COVID-19 vaccine advertising campaign to target 'specific fears' - Sydney Morning Herald
University of Sydney vaccine hesitancy expert Julie Leask said targeted messaging was vital, especially for demographics that might be susceptible to anti-vaccination messaging from "influencers" on social media platforms such as Facebook and Instagram.
The government intends to start vaccinating people from mid to late February, pending Therapeutic Goods Administration approvals, and is aiming to have at least half the population covered by the middle of the year.
Federal Health Minister Greg Hunt said the $24 million campaign would use social and traditional media to make sure Australians felt confidence in the vaccine. He understood women who were pregnant, trying to conceive or who had young families were likely to have many questions about the vaccines and said the government would target this cohort.
"The Department of Health invests in understanding community concerns, and is developing information and communication to meet the needs of the community, including pregnant women and young families," Mr Hunt said. "This will be based on the expert medical advice."
The research also cautioned that the dropping number of coronavirus cases in Australia was linked to a fall in how concerned people were about the pandemic, which "has the potential to erode motivation to take up the vaccine". The research was done before the outbreak of cases on Sydney's northern beaches.
Mr Hunt said "a very detailed information program" was in the works to make sure everyone understood how the vaccine worked and would keep them and their family safe.

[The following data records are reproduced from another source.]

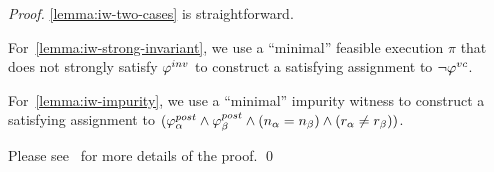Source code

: \begin{proof}

\ref{lemma:iw-two-cases} is straightforward.

For~\ref{lemma:iw-strong-invariant}, we use a ``minimal'' feasible execution $\pi$ that does not strongly satisfy $\varphi^{inv}$
to construct a satisfying assignment to $\neg \varphi^{vc}$.

For~\ref{lemma:iw-impurity}, we use a ``minimal'' impurity witness to construct a satisfying assignment to
$(\varphi^{post}_\alpha \wedge \varphi^{post}_\beta \wedge (n_\alpha = n_\beta) \wedge (r_\alpha \neq r_\beta))$.

Please see~\cite{CheckingOP:arxiv} for more details of the proof.
\qed

%
%
\end{proof}
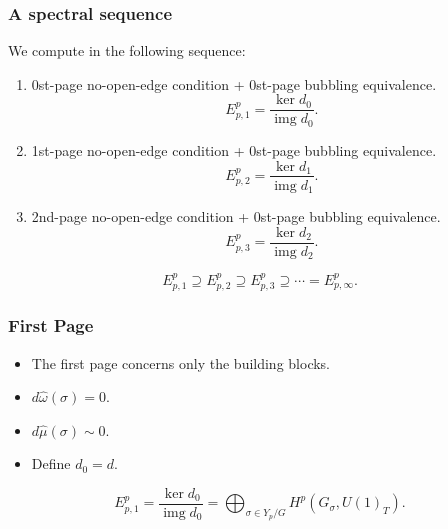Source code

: \documentclass[xcolor=table, 10pt, aspectratio=43]{beamer}
\DeclareMathOperator{\img}{img}
\begin{document}
\begin{frame}
\frametitle{A spectral sequence}
We compute in the following sequence:
\begin{enumerate}
\item 0st-page no-open-edge condition + 0st-page bubbling equivalence.
\[E^p_{p,1}=\frac{\ker d_0}{\img d_0}.\]
\item 1st-page no-open-edge condition + 0st-page bubbling equivalence.
\[E^p_{p,2}=\frac{\ker d_1}{\img d_1}.\]
\item 2nd-page no-open-edge condition + 0st-page bubbling equivalence.
\[E^p_{p,3}=\frac{\ker d_2}{\img d_2}.\]
\end{enumerate}

\[E^p_{p,1}\supseteq E^p_{p,2}\supseteq E^p_{p,3}\supseteq\cdots=E^p_{p,\infty}.\]
\end{frame}

\begin{frame}
\frametitle{First Page}
\begin{center}
\end{center}
\begin{itemize}
\item The first page concerns only the building blocks.
\item $d\hat\omega(\sigma)=0$.
\item $d\hat\mu(\sigma)\sim0$.
\item Define $d_0=d$.
\end{itemize}
\[E^p_{p,1}=\frac{\ker d_0}{\img d_0}
=\bigoplus_{\sigma\in Y_p/G}H^p(G_\sigma, U(1)_T).\]
\end{frame}
\end{document}
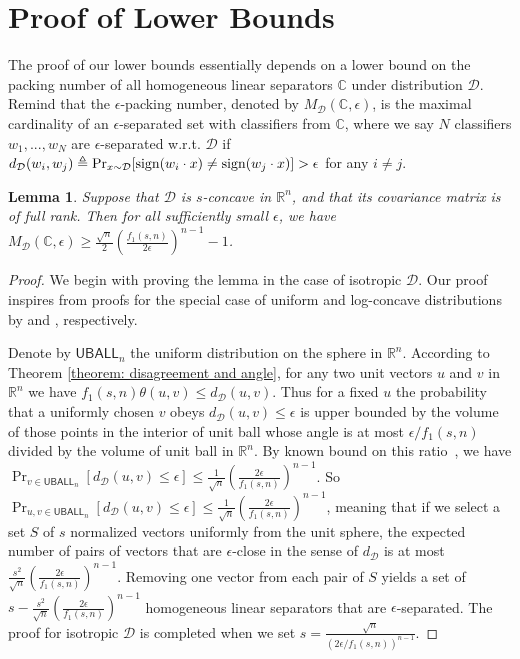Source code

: \documentclass[11pt]{article}
\newcommand{\cD}{\mathcal{D}}
\newcommand{\R}{\mathbb{R}}
\newcommand{\sign}{\textup{sign}}
\newtheorem{lemma}[theorem]{Lemma}
\begin{document}
{{{{\section{Proof of Lower Bounds}
\label{section: proof of lower bounds}
The proof of our lower bounds essentially depends on a lower bound on the packing number of all homogeneous linear separators $\mathbb{C}$ under distribution $\cD$. Remind that the $\epsilon$-packing number, denoted by $M_\cD(\mathbb{C},\epsilon)$, is the maximal cardinality of an $\epsilon$-separated set with classifiers from $\mathbb{C}$, where we say $N$ classifiers $w_1,...,w_N$ are $\epsilon$-separated w.r.t. $\cD$ if $d_\cD(w_i,w_j)\triangleq\Pr_{x\sim\cD}[\sign(w_i\cdot x)\not=\sign(w_j\cdot x)]>\epsilon$ for any $i\not=j$.

\begin{lemma}
\label{lemma: packing number}
Suppose that $\cD$ is $s$-concave in $\R^n$, and that its covariance matrix is of full rank. Then for all sufficiently small $\epsilon$, we have $M_\cD(\mathbb{C},\epsilon)\ge \frac{\sqrt{n}}{2}\left(\frac{f_1(s,n)}{2\epsilon}\right)^{n-1}-1$.
\end{lemma}

\begin{proof}
We begin with proving the lemma in the case of isotropic $\cD$. Our proof inspires from proofs for the special case of uniform and log-concave distributions by \cite{long1995sample} and \cite{balcan2013active}, respectively.

Denote by $\textsf{UBALL}_n$ the uniform distribution on the sphere in $\R^n$. According to Theorem \ref{theorem: disagreement and angle}, for any two unit vectors $u$ and $v$ in $\R^n$ we have $f_1(s,n)\theta(u,v)\le d_\cD(u,v)$. Thus for a fixed $u$ the probability that a uniformly chosen $v$ obeys $d_\cD(u,v)\le\epsilon$ is upper bounded by the volume of those points in the interior of unit ball whose angle is at most $\epsilon/f_1(s,n)$ divided by the volume of unit ball in $\R^n$. By known bound on this ratio~\cite{long1995sample}, we have $\Pr_{v\in\textsf{UBALL}_n}[d_\cD(u,v)\le\epsilon]\le \frac{1}{\sqrt{n}}\left(\frac{2\epsilon}{f_1(s,n)}\right)^{n-1}$. So $\Pr_{u,v\in\textsf{UBALL}_n}[d_\cD(u,v)\le\epsilon]\le \frac{1}{\sqrt{n}}\left(\frac{2\epsilon}{f_1(s,n)}\right)^{n-1}$, meaning that if we select a set $S$ of $s$ normalized vectors uniformly from the unit sphere, the expected number of pairs of vectors that are $\epsilon$-close in the sense of $d_\cD$ is at most $\frac{s^2}{\sqrt{n}}\left(\frac{2\epsilon}{f_1(s,n)}\right)^{n-1}$. Removing one vector from each pair of $S$ yields a set of $s-\frac{s^2}{\sqrt{n}}\left(\frac{2\epsilon}{f_1(s,n)}\right)^{n-1}$ homogeneous linear separators that are $\epsilon$-separated. The proof for isotropic $\cD$ is completed when we set $s=\frac{\sqrt{n}}{(2\epsilon/f_1(s,n))^{n-1}}$.


\end{proof}}}}}
\end{document}
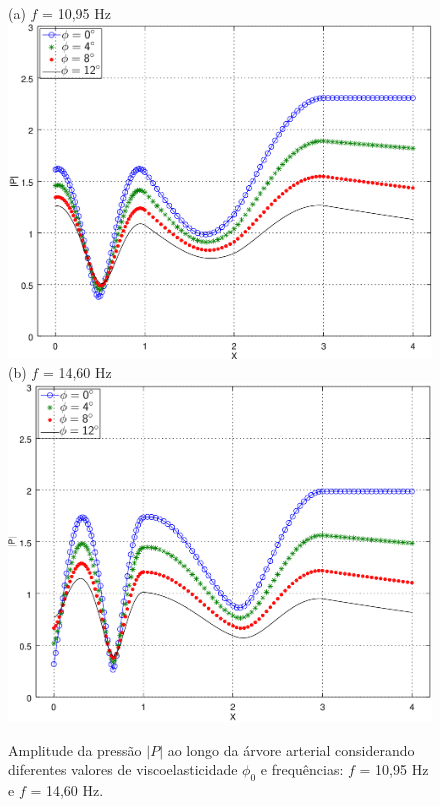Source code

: \begin{figure}[!htbp]
	\centering
	(a) $f$ = 10,95 Hz\\
	\includegraphics[scale=0.7]{Figures/fig4_P_f10_95_viscoelasticity_NEW.png}\\
	(b) $f$ = 14,60 Hz\\
	\includegraphics[scale=0.7]{Figures/fig4_P_f14_60_viscoelasticity_NEW.png}\\
	\caption{Amplitude da pressão $|P|$ ao longo da árvore arterial considerando diferentes valores de viscoelasticidade $\phi_0$ e frequências: $f$ = 10,95 Hz e $f$ = 14,60 Hz.}
	\label{fig4b:arterial-tree}%
\end{figure}

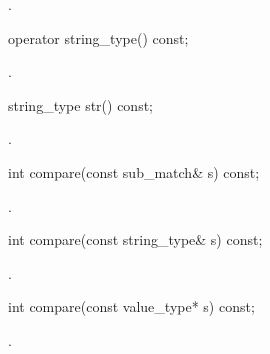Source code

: \begin{itemdescr}
\pnum\returns  {}.
\end{itemdescr}

%
%
\begin{itemdecl}
operator string_type() const;
\end{itemdecl}

\begin{itemdescr}
\pnum\returns {}.
\end{itemdescr}

%
%
\begin{itemdecl}
string_type str() const;
\end{itemdecl}

\begin{itemdescr}
\pnum\returns  {}.
\end{itemdescr}

%
%
\begin{itemdecl}
int compare(const sub_match& s) const;
\end{itemdecl}

\begin{itemdescr}
\pnum\returns  {}.
\end{itemdescr}

%
%
\begin{itemdecl}
int compare(const string_type& s) const;
\end{itemdecl}

\begin{itemdescr}
\pnum\returns  {}.
\end{itemdescr}

%
%
\begin{itemdecl}
int compare(const value_type* s) const;
\end{itemdecl}

\begin{itemdescr}
\pnum\returns  {}.
\end{itemdescr}

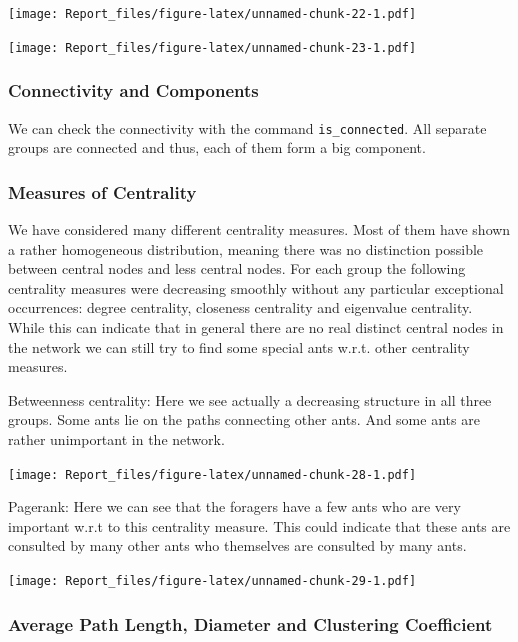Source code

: \documentclass[
]{article}
\begin{document}
\texttt{[image: Report\_files/figure-latex/unnamed-chunk-22-1.pdf]}

\texttt{[image: Report\_files/figure-latex/unnamed-chunk-23-1.pdf]}

\hypertarget{connectivity-and-components}{%
\subsubsection{Connectivity and
Components}\label{connectivity-and-components}}

We can check the connectivity with the command \texttt{is\_connected}.
All separate groups are connected and thus, each of them form a big
component.

\hypertarget{measures-of-centrality-1}{%
\subsubsection{Measures of Centrality}\label{measures-of-centrality-1}}

We have considered many different centrality measures. Most of them have
shown a rather homogeneous distribution, meaning there was no
distinction possible between central nodes and less central nodes. For
each group the following centrality measures were decreasing smoothly
without any particular exceptional occurrences: degree centrality,
closeness centrality and eigenvalue centrality. While this can indicate
that in general there are no real distinct central nodes in the network
we can still try to find some special ants w.r.t. other centrality
measures.

Betweenness centrality: Here we see actually a decreasing structure in
all three groups. Some ants lie on the paths connecting other ants. And
some ants are rather unimportant in the network.

\texttt{[image: Report\_files/figure-latex/unnamed-chunk-28-1.pdf]}

Pagerank: Here we can see that the foragers have a few ants who are very
important w.r.t to this centrality measure. This could indicate that
these ants are consulted by many other ants who themselves are consulted
by many ants.

\texttt{[image: Report\_files/figure-latex/unnamed-chunk-29-1.pdf]}

\hypertarget{average-path-length-diameter-and-clustering-coefficient-1}{%
\subsubsection{Average Path Length, Diameter and Clustering
Coefficient}\label{average-path-length-diameter-and-clustering-coefficient-1}}
\end{document}
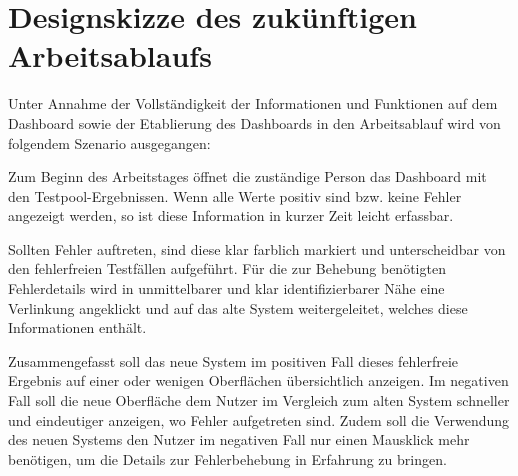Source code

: \section{Designskizze des zukünftigen Arbeitsablaufs}
\label{ch:Dashboard:sec:Workflow}

Unter Annahme der Vollständigkeit der Informationen und Funktionen auf dem Dash\-board sowie der Etablierung des Dash\-boards in den Arbeitsablauf wird von folgendem Szenario ausgegangen:

Zum Beginn des Arbeitstages öffnet die zuständige Person das Dash\-board mit den Testpool-Ergebnissen. Wenn alle Werte positiv sind bzw. keine Fehler angezeigt werden, so ist diese Information in kurzer Zeit leicht erfassbar.

Sollten Fehler auftreten, sind diese klar farblich markiert und unterscheidbar von den fehlerfreien Testfällen aufgeführt. Für die zur Behebung benötigten Fehlerdetails wird in unmittelbarer und klar identifizierbarer Nähe eine Verlinkung angeklickt und auf das alte System weitergeleitet, welches diese Informationen enthält.

Zusammengefasst soll das neue System im positiven Fall dieses fehlerfreie Ergebnis auf einer oder wenigen Oberflächen übersichtlich anzeigen. Im negativen Fall soll die neue Oberfläche dem Nutzer im Vergleich zum alten System schneller und eindeutiger anzeigen, wo Fehler aufgetreten sind. Zudem soll die Verwendung des neuen Systems den Nutzer im negativen Fall nur einen Mausklick mehr benötigen, um die Details zur Fehlerbehebung in Erfahrung zu bringen.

"Australia is a vaccination nation," Mr Hunt said. "We are confident, given Australia's high vaccination coverage rates, Australians will take up a safe and effective COVID-19 vaccine in equally high numbers."
Other ads are being tailored for multicultural and Indigenous communities. A special committee involving multicultural community leaders is working to make sure the messages are appropriate and use the right communication channels. State and federal governments have come under fire over the past year for providing poorly translated or nonsensical information in languages other than English.
Professor Leask said governments had a tendency to "pay an advertising company a lot of money to put out basic, one-size-fits-all messages" and it was vital that did not happen with the vaccine.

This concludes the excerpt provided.